When you take a kid through airport security these days, if the kid can talk, they ask his name, since they don't usually have ID, and check that the name matches the boarding passes. During one of our many trips over the summer, the TSA guy said something to J about his "parents," and J being the almost unfailingly honest little urchin he is, immediately started a monologue in response as he walked away.
"Actually Chris isn't my father, I don't live with my parents and I don't know if I've ever lived together with my parents except maybe when I was a baby..."
Wanting to quickly dispel the idea that maybe I was kidnapping the child, I rolled my eyes and said "I'm his stepfather," and we continued on. Perhaps inevitably, I felt a little sad, even though he's right.
I left Anna and J to go to the bathroom, and when I came back, J walked up and...apologized! We can't remember the exact words, but he very clearly apologized for hurting my feelings. It turns out Anna was explaining to him why that might leave me feeling excluded, and how sometimes it's okay to let people have the wrong idea--there's no harm in letting the TSA guy think I'm his father.
While she was explaining, though, I reappeared and J immediately decided on his own to come apologize. Not your typical Asperger's kid, by any stretch.
I usually refer to J as my son, which works fine until I mention that he's at his father's house for the weekend, which creates understandable confusion. As I explained to him in the airport, though, I do a lot of Dad Things in his life: I take care of him, teach him stuff, play with him, bring him places, snuggle him when he's hurt. We keep getting closer and closer over the years, as he discovers I'm pretty reliable and trustworthy and loving. So I've been thinking a lot about the process of acquiring a pre-grown child by marriage, instead of making one yourself.

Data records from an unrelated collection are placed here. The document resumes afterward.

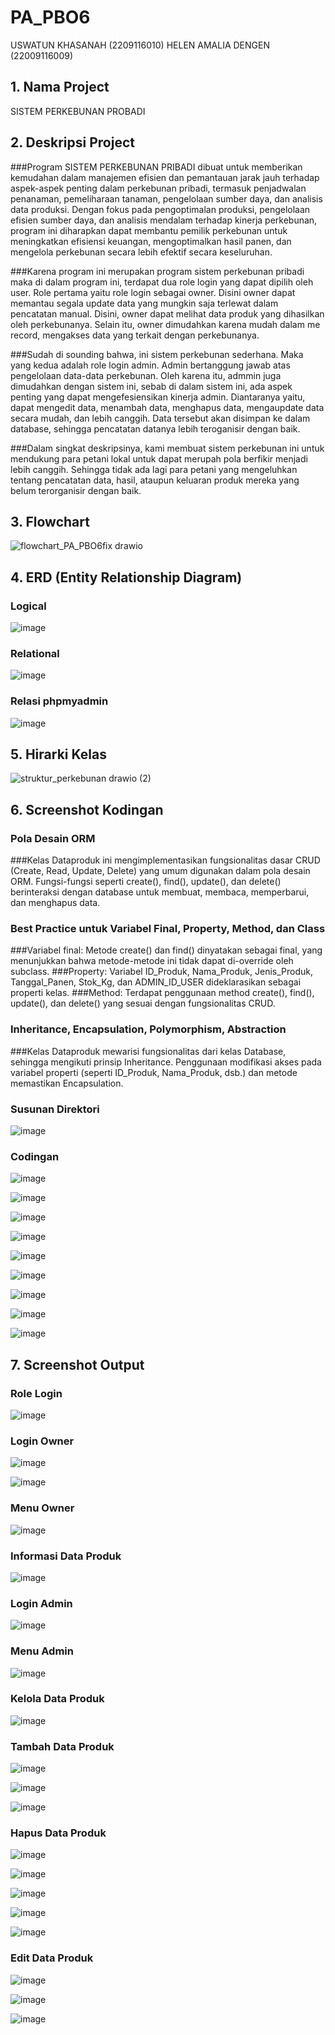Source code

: # PA_PBO6
USWATUN KHASANAH (2209116010)
HELEN AMALIA DENGEN (22009116009)


## 1. Nama Project

SISTEM PERKEBUNAN PROBADI

## 2. Deskripsi Project

###Program SISTEM PERKEBUNAN PRIBADI dibuat untuk memberikan kemudahan dalam manajemen efisien dan pemantauan jarak jauh terhadap aspek-aspek penting dalam perkebunan pribadi, termasuk penjadwalan penanaman, pemeliharaan tanaman, pengelolaan sumber daya, dan analisis data produksi. Dengan fokus pada pengoptimalan produksi, pengelolaan efisien sumber daya, dan analisis mendalam terhadap kinerja perkebunan, program ini diharapkan dapat membantu pemilik perkebunan untuk meningkatkan efisiensi keuangan, mengoptimalkan hasil panen, dan mengelola perkebunan secara lebih efektif secara keseluruhan.

###Karena program ini merupakan program sistem perkebunan pribadi maka di dalam program ini, terdapat dua role login yang dapat dipilih oleh user. Role pertama yaitu role login sebagai owner. Disini owner dapat memantau segala update data yang mungkin saja terlewat dalam pencatatan manual. Disini, owner dapat melihat data produk yang dihasilkan oleh perkebunanya. Selain itu, owner dimudahkan karena mudah dalam me record, mengakses data yang terkait dengan perkebunanya.

###Sudah di sounding bahwa, ini sistem perkebunan sederhana. Maka yang kedua adalah role login admin. Admin bertanggung jawab atas pengelolaan data-data perkebunan. Oleh karena itu, admmin juga dimudahkan dengan sistem ini, sebab di dalam sistem ini, ada aspek penting yang dapat mengefesiensikan kinerja admin. Diantaranya yaitu, dapat mengedit data, menambah data, menghapus data, mengaupdate data secara mudah, dan lebih canggih. Data tersebut akan disimpan ke dalam database, sehingga pencatatan datanya lebih teroganisir dengan baik.

###Dalam singkat deskripsinya, kami membuat sistem perkebunan ini untuk mendukung para petani lokal untuk dapat merupah pola berfikir menjadi lebih canggih. Sehingga tidak ada lagi para petani yang mengeluhkan tentang pencatatan data, hasil, ataupun keluaran produk mereka yang belum terorganisir dengan baik.

## 3. Flowchart

![flowchart_PA_PBO6fix drawio](https://github.com/helenanaa/PA_PBO6/assets/115265157/a32237ef-f0e0-428a-8cce-f189f0630906)


## 4. ERD (Entity Relationship Diagram)
### Logical
![image](https://github.com/helenanaa/PA_PBO6/assets/115265157/96ccd109-2858-4821-bcf4-8aa789906d72)

### Relational
![image](https://github.com/helenanaa/PA_PBO6/assets/115265157/a04a5f82-7c6d-44c6-8c75-681cae035bb3)

### Relasi phpmyadmin
![image](https://github.com/helenanaa/PA_PBO6/assets/115265157/08167343-ac68-4a6a-b837-884cb74eb087)

## 5. Hirarki Kelas

![struktur_perkebunan drawio (2)](https://github.com/helenanaa/PA_PBO6/assets/115265157/365a5459-ab86-4a68-a508-e46178bb3e99)


## 6. Screenshot Kodingan
### Pola Desain ORM
###Kelas Dataproduk ini mengimplementasikan fungsionalitas dasar CRUD (Create, Read, Update, Delete) yang umum digunakan dalam pola desain ORM. Fungsi-fungsi seperti create(), find(), update(), dan delete() berinteraksi dengan database untuk membuat, membaca, memperbarui, dan menghapus data.

### Best Practice untuk Variabel Final, Property, Method, dan Class
###Variabel final: Metode create() dan find() dinyatakan sebagai final, yang menunjukkan bahwa metode-metode ini tidak dapat di-override oleh subclass.
###Property: Variabel ID_Produk, Nama_Produk, Jenis_Produk, Tanggal_Panen, Stok_Kg, dan ADMIN_ID_USER dideklarasikan sebagai properti kelas.
###Method: Terdapat penggunaan method create(), find(), update(), dan delete() yang sesuai dengan fungsionalitas CRUD.

### Inheritance, Encapsulation, Polymorphism, Abstraction
###Kelas Dataproduk mewarisi fungsionalitas dari kelas Database, sehingga mengikuti prinsip Inheritance. Penggunaan modifikasi akses pada variabel properti (seperti ID_Produk, Nama_Produk, dsb.) dan metode memastikan Encapsulation.

### Susunan Direktori
![image](https://github.com/helenanaa/PA_PBO6/assets/115265157/dbff070c-f5ec-4c50-90db-2dcd480369fd)

### Codingan
![image](https://github.com/helenanaa/PA_PBO6/assets/115265157/28ff4efb-fd36-46ff-8fc8-9c44ade22c6d)

![image](https://github.com/helenanaa/PA_PBO6/assets/115265157/9221c8ee-ee1a-4bd2-8e5b-027e80e2b20b)

![image](https://github.com/helenanaa/PA_PBO6/assets/115265157/ac8d7bfc-8bba-420b-b069-7555d8afa303)

![image](https://github.com/helenanaa/PA_PBO6/assets/115265157/1507e56e-dfd3-4a95-81d4-9d39dbd50f74)

![image](https://github.com/helenanaa/PA_PBO6/assets/115265157/052ef99f-00c6-48a4-8290-4c7ad432c4d8)

![image](https://github.com/helenanaa/PA_PBO6/assets/115265157/3313be6f-050a-4c3d-8631-80fc957eccbe)

![image](https://github.com/helenanaa/PA_PBO6/assets/115265157/fda6b0f5-171e-48a3-89a3-97ac1e2c0788)

![image](https://github.com/helenanaa/PA_PBO6/assets/115265157/ac8141de-46f3-411c-b1be-b708bb53187e)

![image](https://github.com/helenanaa/PA_PBO6/assets/115265157/85831db0-08c0-4241-a88d-200c4577662a)

## 7. Screenshot Output
### Role Login
![image](https://github.com/helenanaa/PA_PBO6/assets/115265157/ee4f9df8-c478-4581-b55a-4ec5181f11a4)

### Login Owner
![image](https://github.com/helenanaa/PA_PBO6/assets/115265157/a42fb75f-adae-426e-9179-00f3324186dd)

![image](https://github.com/helenanaa/PA_PBO6/assets/115265157/781954b8-ea7c-4c3b-8337-eb8e40cd25be)

### Menu Owner
![image](https://github.com/helenanaa/PA_PBO6/assets/115265157/6e1f7608-36cb-4ceb-b577-7e1f557a1ac5)

### Informasi Data Produk
![image](https://github.com/helenanaa/PA_PBO6/assets/115265157/2800aa06-9551-4f21-a865-15ca8ee98b82)

### Login Admin
![image](https://github.com/helenanaa/PA_PBO6/assets/115265157/480a3abe-831c-4ce0-aea2-d814dc85536b)

### Menu Admin
![image](https://github.com/helenanaa/PA_PBO6/assets/115265157/d6ce3e7b-dc8f-43c3-a467-6cf34f5b0a6a)

### Kelola Data Produk
![image](https://github.com/helenanaa/PA_PBO6/assets/115265157/252a5647-c404-439e-b32c-6841415ce087)

### Tambah Data Produk
![image](https://github.com/helenanaa/PA_PBO6/assets/115265157/18dc175e-5180-452e-97c0-12b39b3a1317)

![image](https://github.com/helenanaa/PA_PBO6/assets/115265157/55728775-9554-47e6-9185-fcb153e004f4)

![image](https://github.com/helenanaa/PA_PBO6/assets/115265157/52435c26-0ae5-45a7-bf03-69d361a50d2e)

### Hapus Data Produk
![image](https://github.com/helenanaa/PA_PBO6/assets/115265157/535ae250-a121-4a79-8dac-fff1ca49b41b)

![image](https://github.com/helenanaa/PA_PBO6/assets/115265157/a9c10972-5e0b-4e64-ad58-94e1ea176537)

![image](https://github.com/helenanaa/PA_PBO6/assets/115265157/959c957c-f220-49db-9359-cb14adbfa924)

![image](https://github.com/helenanaa/PA_PBO6/assets/115265157/dcc445bf-4f44-49e9-afe2-21bae8f5b276)

![image](https://github.com/helenanaa/PA_PBO6/assets/115265157/7b1e4854-5240-4441-b275-5c0edfb04ec5)

### Edit Data Produk
![image](https://github.com/helenanaa/PA_PBO6/assets/115265157/30ddf4e6-a49f-4c42-adb1-137fbd05e94f)

![image](https://github.com/helenanaa/PA_PBO6/assets/115265157/73581a3f-71f6-487b-9dbd-65821b172772)

![image](https://github.com/helenanaa/PA_PBO6/assets/115265157/a6c43614-7181-462f-b461-886093b6a1ed)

With the make-your-own route, you get a substantial head start on your relationship with the child. That relationship still depends on you and the child interacting and feeding back into each other, but you are, always and inevitably, The Mom or The Dad. By default, you're the child's primary--for many years the
only--exemplar of that role. In fact, it comes as a bit of a shock when kids learn how different other parents and parent-child relationships can be: both more and less permissive, abusive, demonstrative, controlling, or cooperative than the reality they've known so far. You're the baseline, though. The
Ur-Dad.
If you acquire a child by marriage, you don't have the luxury, or the hazard, of not treating the child like a person, with his own already-distinct personality and complex view of the world. You start out as Just Another Guy: he's already got a father, he knows what fathers look like, and you're just someone Mama likes. For this to work, you have no choice but to take him for the person he already is. You're not
The Dad. You don't get that head start. You have to get to know each other like any two strangers in the world.
People obviously respond to this differently. There's all manner of possibilities for bad chemistry, bad assumptions, bad relationships. J and I are blessed in really liking and loving each other, and that the three of us have felt like a family together from the beginning. Someday soon he'll be old enough to reflect on his experience, and I'm looking forward to pointing out to him that he made a father out of me.